Dans un nouveau courrier, l’ODM maintient sa position et souligne que ses propres sources contredisent les conclusions des certificats médicaux fournis par « Samira ». L’autorité fédérale affirme qu’il existe bel et bien dans son pays certains types de soins requis, sans se prononcer sur leur accessibilité et tout en taisant l’inexistence d’autres soins qu’elle nécessite.

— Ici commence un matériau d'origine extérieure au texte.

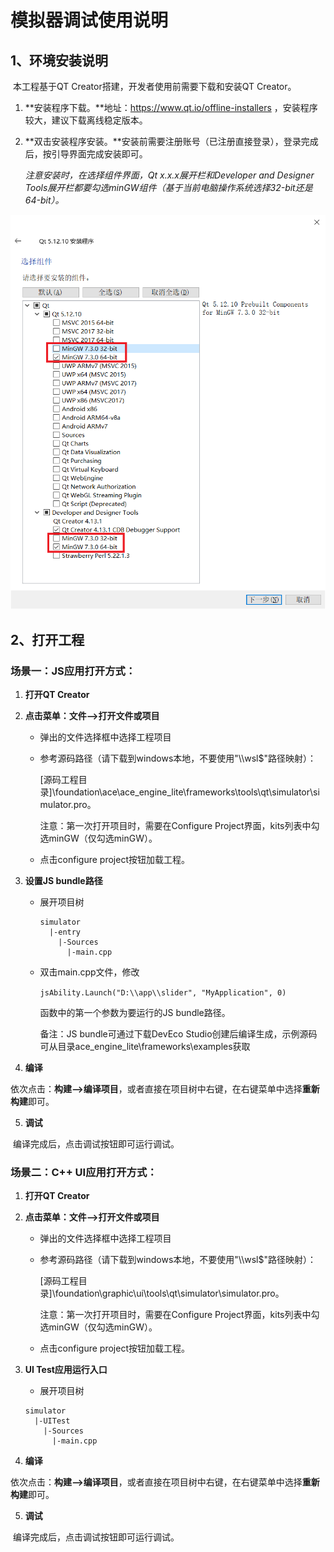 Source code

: # 模拟器调试使用说明



## 1、环境安装说明

​    本工程基于QT Creator搭建，开发者使用前需要下载和安装QT Creator。

1. **安装程序下载。**地址：https://www.qt.io/offline-installers ，安装程序较大，建议下载离线稳定版本。

2. **双击安装程序安装。**安装前需要注册账号（已注册直接登录），登录完成后，按引导界面完成安装即可。

   *注意安装时，在选择组件界面，Qt x.x.x展开栏和Developer and Designer Tools展开栏都要勾选minGW组件（基于当前电脑操作系统选择32-bit还是64-bit）。*



<img src="..\..\..\..\figures\MinGW-select.png" style="zoom:80%;" />



## 2、打开工程

### 场景一：JS应用打开方式：

1. **打开QT Creator**

2. **点击菜单：文件—>打开文件或项目**

   - 弹出的文件选择框中选择工程项目

   - 参考源码路径（请下载到windows本地，不要使用"\\\wsl$"路径映射）：

     [源码工程目录]\foundation\ace\ace_engine_lite\frameworks\tools\qt\simulator\simulator.pro。

     注意：第一次打开项目时，需要在Configure Project界面，kits列表中勾选minGW（仅勾选minGW）。

   - 点击configure project按钮加载工程。

3. **设置JS bundle路径**

   - 展开项目树

     ```
     simulator
       |-entry
         |-Sources
           |-main.cpp
     ```

   - 双击main.cpp文件，修改

     `jsAbility.Launch("D:\\app\\slider", "MyApplication", 0)`

     函数中的第一个参数为要运行的JS bundle路径。

     备注：JS bundle可通过下载DevEco Studio创建后编译生成，示例源码可从目录ace_engine_lite\frameworks\examples获取

4. **编译**

​    依次点击：**构建—>编译项目**，或者直接在项目树中右键，在右键菜单中选择**重新构建**即可。

5. **调试**

​    编译完成后，点击调试按钮即可运行调试。



### 场景二：C++ UI应用打开方式：

1. **打开QT Creator**

2. **点击菜单：文件—>打开文件或项目**

   - 弹出的文件选择框中选择工程项目

   - 参考源码路径（请下载到windows本地，不要使用"\\\wsl$"路径映射）：

     [源码工程目录]\foundation\graphic\ui\tools\qt\simulator\simulator.pro。

     注意：第一次打开项目时，需要在Configure Project界面，kits列表中勾选minGW（仅勾选minGW）。

   - 点击configure project按钮加载工程。

3. **UI Test应用运行入口**

   - 展开项目树

   ```
   simulator
     |-UITest
       |-Sources
         |-main.cpp
   ```

4. **编译**

​    依次点击：**构建—>编译项目**，或者直接在项目树中右键，在右键菜单中选择**重新构建**即可。

5. **调试**

​    编译完成后，点击调试按钮即可运行调试。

En 2014, soit plus de deux ans après, le TAF découvre, en consultant une banque de données de l’ODM qui lui était accessible, l’existence d’investigations complémentaires faites par l’Office après le dépôt du recours et non versées au dossier. Devant cette découverte, le Tribunal souligne que l’ODM « a outrepassé ses compétences. Il ne s’est pas contenté de répondre aux arguments du recourant ou de revenir sur sa décision, mais a, de son propre chef, entrepris une instruction complémentaire de grande ampleur, ce que l’effet dévolutif du recours lui interdit ». De plus, le Tribunal relève que le document obtenu par l’ODM indique que certains types de soins que nécessite « Samira » existent bien en Azerbaïdjan, mais qu’au vu des soins multidisciplinaires dont elle a besoin, « le suivi médical nécessaire n’[est] pas disponible en Azerbaïdjan ». Ce sont là les conclusions auxquelles arrivent les médecins consultés par l’ODM dans le cadre de ses recherches. Face à ce constat, le TAF ordonne à l’ODM de délivrer une admission provisoire à « Samira » ainsi qu’à sa sœur et à sa mère.
Signalé par : CSP Genève – janvier 2015
Sources : PV d’audition de l’ODM (31.05.2011) ; décision ODM (27.01.2012) ; recours au TAF (29.02.2012) ; document de recherches effectuées par l’ODM (28.06.2012) ; observations de l’ODM (02.07.2012) ; réplique du mandataire (03.08.2012) ; courrier du TAF au mandataire (15.10.2014) ; arrêt du TAF D-1150/2012 (20.10.2014) ; décision ODM (30.10.2014) ; documents divers utiles au dossier.